By Dean V. Williamson*
To answer the question, “What is institutional and organizational economics (IOE)?” would be to go some way toward illuminating the influence of Oliver Williamson on economics and on the social sciences more generally. There was a time, however, when there effectively was no IOE. The way parties to (possibly complex) exchange organized their collaborations was simply not something that was even cognizable from the perspective of the orthodox, textbook economic theory. It gets worse. From the perspective of the orthodox theory, it was not obvious that anyone should have to concern themselves with organization. Implicit in the established theory was an ambitious and optimistic proposition: Organization is all well and good, but one can analyze the efficiency and design of economic systems without reference to organization – that is, to the messy processes parties to exchange might use to manage their relationships. Organization was just a distraction from the real action. Researchers could ignore those distractions and adopt the ultimate “as if” proposition: the neoclassical theory of decentralized market processes could encompass and digest any relevant inquiry. And, yet, almost anyone else, whether a social scientist or not, might agree that “Organization matters!” But how? Why? What does that mean? Does it matter?
I am not situated to fully unravel the mysteries of the how and why in the space of a short essay. Suffice to say, the optimistic “as if” proposition has left a lot of enduring puzzles about economic organization on the table. For example, it left it to a 21-year old Englishman to observe something so obvious that it was profound. In his 1937, “The Nature of the Firm”, a young Ronald Coase could observe that the established theory of his time could not even recognize a role for firms, and yet anyone could look out on the world and see that economies were populated with these pockets of administrative, nonmarket activity (firms). Did this really not matter?
It turns out it does matter, but only after one admits a role for organization. And wherever there is scope for organization, there are tradeoffs. And where there are tradeoffs, there is the question of managing those tradeoffs. That is, there is scope for economic analysis. Hence, “institutional and organizational economics” in all its unavoidably messy glory.
My homework assignment here is to suggest something about the contributions of “Olly” and, by extension, of IOE to the practice of antitrust. One might wonder how it is that a body of theory that still struggles to characterize “the firm” would be situated to illuminate anything about the antitrust enterprise, but there are discrete contributions.

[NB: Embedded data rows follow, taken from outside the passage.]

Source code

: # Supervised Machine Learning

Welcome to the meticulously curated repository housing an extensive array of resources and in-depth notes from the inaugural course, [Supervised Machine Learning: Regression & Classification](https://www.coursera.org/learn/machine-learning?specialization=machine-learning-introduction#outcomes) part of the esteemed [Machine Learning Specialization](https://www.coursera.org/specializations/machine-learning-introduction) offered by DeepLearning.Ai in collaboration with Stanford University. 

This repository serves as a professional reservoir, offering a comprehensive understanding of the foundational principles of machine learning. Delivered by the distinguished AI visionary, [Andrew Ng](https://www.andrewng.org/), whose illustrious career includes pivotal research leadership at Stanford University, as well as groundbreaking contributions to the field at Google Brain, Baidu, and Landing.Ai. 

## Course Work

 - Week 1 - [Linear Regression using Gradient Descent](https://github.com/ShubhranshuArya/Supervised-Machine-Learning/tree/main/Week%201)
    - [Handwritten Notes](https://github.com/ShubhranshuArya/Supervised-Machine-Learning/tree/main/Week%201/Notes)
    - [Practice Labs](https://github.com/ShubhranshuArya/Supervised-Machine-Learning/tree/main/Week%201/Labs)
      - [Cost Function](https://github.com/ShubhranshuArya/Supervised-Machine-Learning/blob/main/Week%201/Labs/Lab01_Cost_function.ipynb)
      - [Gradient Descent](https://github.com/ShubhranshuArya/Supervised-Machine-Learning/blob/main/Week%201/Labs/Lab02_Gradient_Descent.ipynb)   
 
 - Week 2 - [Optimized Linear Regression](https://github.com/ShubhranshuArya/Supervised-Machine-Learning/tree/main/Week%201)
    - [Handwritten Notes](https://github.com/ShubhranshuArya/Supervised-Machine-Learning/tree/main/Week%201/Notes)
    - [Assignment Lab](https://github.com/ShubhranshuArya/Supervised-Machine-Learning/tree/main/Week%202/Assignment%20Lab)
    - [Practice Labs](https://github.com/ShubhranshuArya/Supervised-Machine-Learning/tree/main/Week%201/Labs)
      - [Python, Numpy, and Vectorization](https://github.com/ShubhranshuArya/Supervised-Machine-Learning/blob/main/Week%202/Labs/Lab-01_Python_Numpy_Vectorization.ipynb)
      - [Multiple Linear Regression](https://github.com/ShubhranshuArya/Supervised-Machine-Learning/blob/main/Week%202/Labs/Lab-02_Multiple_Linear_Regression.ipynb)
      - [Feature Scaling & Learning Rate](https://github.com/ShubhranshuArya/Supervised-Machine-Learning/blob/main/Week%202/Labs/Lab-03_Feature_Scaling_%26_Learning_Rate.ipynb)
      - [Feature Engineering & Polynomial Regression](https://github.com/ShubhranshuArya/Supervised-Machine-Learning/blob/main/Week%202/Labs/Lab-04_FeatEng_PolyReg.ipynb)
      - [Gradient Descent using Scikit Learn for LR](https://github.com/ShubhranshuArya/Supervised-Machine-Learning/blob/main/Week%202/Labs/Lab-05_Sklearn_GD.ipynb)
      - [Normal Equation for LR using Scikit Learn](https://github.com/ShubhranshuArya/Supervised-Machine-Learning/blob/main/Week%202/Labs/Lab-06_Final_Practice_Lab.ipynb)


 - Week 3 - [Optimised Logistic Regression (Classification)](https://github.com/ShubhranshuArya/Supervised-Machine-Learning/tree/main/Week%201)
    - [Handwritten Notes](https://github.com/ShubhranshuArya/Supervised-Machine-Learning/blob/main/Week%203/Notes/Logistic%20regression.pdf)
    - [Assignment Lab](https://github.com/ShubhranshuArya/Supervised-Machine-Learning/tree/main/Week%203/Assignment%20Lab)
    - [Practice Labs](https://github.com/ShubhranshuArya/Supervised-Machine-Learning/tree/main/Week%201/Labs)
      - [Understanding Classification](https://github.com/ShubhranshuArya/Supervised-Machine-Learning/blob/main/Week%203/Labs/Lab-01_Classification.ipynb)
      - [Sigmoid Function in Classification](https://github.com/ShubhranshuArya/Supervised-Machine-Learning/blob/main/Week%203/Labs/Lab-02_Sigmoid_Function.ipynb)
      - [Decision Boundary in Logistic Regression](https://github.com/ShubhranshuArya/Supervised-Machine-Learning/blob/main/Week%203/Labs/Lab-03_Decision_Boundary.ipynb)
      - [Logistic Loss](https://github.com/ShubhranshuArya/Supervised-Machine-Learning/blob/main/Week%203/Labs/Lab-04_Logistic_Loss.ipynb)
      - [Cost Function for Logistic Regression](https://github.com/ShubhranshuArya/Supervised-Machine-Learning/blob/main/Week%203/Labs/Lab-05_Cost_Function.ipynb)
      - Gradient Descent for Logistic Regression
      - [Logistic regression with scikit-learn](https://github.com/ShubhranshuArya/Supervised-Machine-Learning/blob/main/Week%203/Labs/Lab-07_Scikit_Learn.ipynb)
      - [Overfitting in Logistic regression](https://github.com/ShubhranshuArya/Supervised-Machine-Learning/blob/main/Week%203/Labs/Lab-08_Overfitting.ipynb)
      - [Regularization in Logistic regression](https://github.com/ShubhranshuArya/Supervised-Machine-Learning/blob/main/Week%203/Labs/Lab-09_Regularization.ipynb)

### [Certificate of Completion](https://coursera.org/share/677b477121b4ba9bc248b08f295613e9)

I start, however, with the observation that contributions are right now being made – and the IOE should participate. Specifically, the Antitrust Division of the US Department of Justice has resurrected efforts to craft Vertical Merger Guidelines to complement its well established editions of Horizontal Merger Guidelines. How is it that a merger that is “vertical” in that it enables merging parties to join complementary assets and capabilities can harm competition? Do the efficiencies that obtain from combining such assets and capabilities outweigh prospective harm to competition? Finally, can’t parties to a prospective merger achieve such efficiencies by contract rather than full-on merger?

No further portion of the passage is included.